Lauren Eckert
Honorary Auntie, PhD Candidate (University of Victoria) | she/her/hers
My name is Lauren Eckert. I am a settler-descended scholar and immigrant to Canada of mixed European descent, and currently live on Tla’amin Nation territory (Lund, BC).
I am a Western-trained conservation scientist and current PhD candidate at the University of Victoria, grateful for my many opportunities to collaborate with the amazing folks at the Centre for Indigenous Fisheries. My early research experiences around the globe exposed me to the complexities of interrelated social and ecological systems and motivated me to delve into conservation science that recognizes humans’ important and inherent role in global ecosystems, engages communities directly in conservation and supports Indigenous Nations and individuals reasserting their knowledge and rights. My MSc work at the University of Victoria bridged Indigenous knowledge and ecological science through a community-engaged, Indigenous-led approach to conservation in partnership with Central Coast First Nations in their territories.

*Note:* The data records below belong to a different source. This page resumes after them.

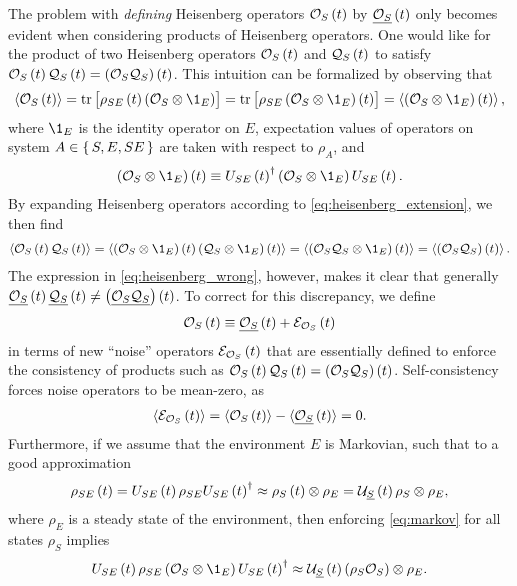 The problem with {\it defining} Heisenberg operators $\mathcal{O}_S\left( t \right)$ by
$\underline{\mathcal{O}_S}\left( t \right)$ only becomes evident when considering products of
Heisenberg operators.  One would like for the product of two
Heisenberg operators $\mathcal{O}_S\left( t \right)$ and $\mathcal{Q}_S\left( t \right)$ to satisfy
$\mathcal{O}_S\left( t \right)\mathcal{Q}_S\left( t \right)=\left( \mathcal{O}_S\mathcal{Q}_S \right)\left( t \right)$.  This intuition can be
formalized by observing that
\begin{align}
  \bk{\O_S\p{t}}
  = \tr\sp{\rho_{SE}\p{t} \p{\O_S\otimes\1_E}}
  = \tr\sp{\rho_{SE} \p{\O_S\otimes\1_E}\p{t}}
  = \bk{\p{\O_S\otimes\1_E}\p{t}},
\end{align}
where $\1_E$ is the identity operator on $E$, expectation values of
operators on system $A\in\set{S,E,SE}$ are taken with respect to
$\rho_A$, and
\begin{align}
  \p{\O_S\otimes\1_E}\p{t}
  \equiv U_{SE}\p{t}^\dag \p{\O_S\otimes\1_E} U_{SE}\p{t}.
  \label{eq:heisenberg_extension}
\end{align}
By expanding Heisenberg operators according to
\eqref{eq:heisenberg_extension}, we then find
\begin{align}
  \bk{\O_S\p{t}\Q_S\p{t}}
  = \bk{\p{\O_S\otimes\1_E}\p{t} \p{\Q_S\otimes\1_E}\p{t}}
  = \bk{\p{\O_S\Q_S\otimes\1_E}\p{t}}
  = \bk{\p{\O_S\Q_S}\p{t}}.
\end{align}
The expression in \eqref{eq:heisenberg_wrong}, however, makes it clear
that generally
$\underline{\mathcal{O}_S}\left( t \right) \underline{\mathcal{Q}_S}\left( t \right)\ne\left( \underline{\mathcal{O}_S\mathcal{Q}_S} \right)\left( t \right)$.  To correct
for this discrepancy, we define
\begin{align}
  \mathcal{O}_S\left( t \right) \equiv \underline{\mathcal{O}_S}\left( t \right) + \mathcal{E}_{\mathcal{O}_S}\left( t \right)
  \label{eq:noise_def}
\end{align}
in terms of new ``noise'' operators $\mathcal{E}_{\mathcal{O}_S}\left( t \right)$ that are
essentially defined to enforce the consistency of products such as
$\mathcal{O}_S\left( t \right)\mathcal{Q}_S\left( t \right)=\left( \mathcal{O}_S\mathcal{Q}_S \right)\left( t \right)$.  Self-consistency forces noise
operators to be mean-zero, as
\begin{align}
  \braket{\mathcal{E}_{\mathcal{O}_S}\left( t \right)} = \braket{\mathcal{O}_S\left( t \right)} - \braket{\underline{\mathcal{O}_S}\left( t \right)} = 0.
\end{align}
Furthermore, if we assume that the environment $E$ is Markovian, such
that to a good approximation
\begin{align}
  \rho_{SE}\left( t \right) = U_{SE}\left( t \right) \rho_{SE} U_{SE}\left( t \right)^\dag
  \approx \rho_S\left( t \right)\otimes\rho_E
  = \mathcal{U}_{\underline S}\left( t \right) \rho_S\otimes\rho_E,
  \label{eq:markov}
\end{align}
where $\rho_E$ is a steady state of the environment, then enforcing
\eqref{eq:markov} for all states $\rho_S$ implies
\begin{align}
  U_{SE}\p{t} \rho_{SE} \p{\O_S\otimes\1_E} U_{SE}\p{t}^\dag
  \approx \U_{\ul S}\p{t}\p{\rho_S\O_S}\otimes\rho_E.
  \label{eq:makov_op}
\end{align}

I began my PhD in 2017. My current research interests include: the intersections of Indigenous and Western sciences, Canadian environmental policy and the role human values play in our relationships with wildlife and, ultimately, conservation conflicts and collaborative ways to transform them. Using my growing expertise in both Western social and ecological sciences, and alongside friends, communities, and scholars - I aim to engage in research and storytelling that resituates Western science as one of many ways of knowing, confronts colonization and inequity, and contributes meaningfully to my relationships and to a better, kinder world. I am thrilled to partner with Dr. Andrea Reid and other Centre members on a variety of research, including research documenting the over-criminalization of Indigenous fishers in their territories and Indigenous perspectives on just futures.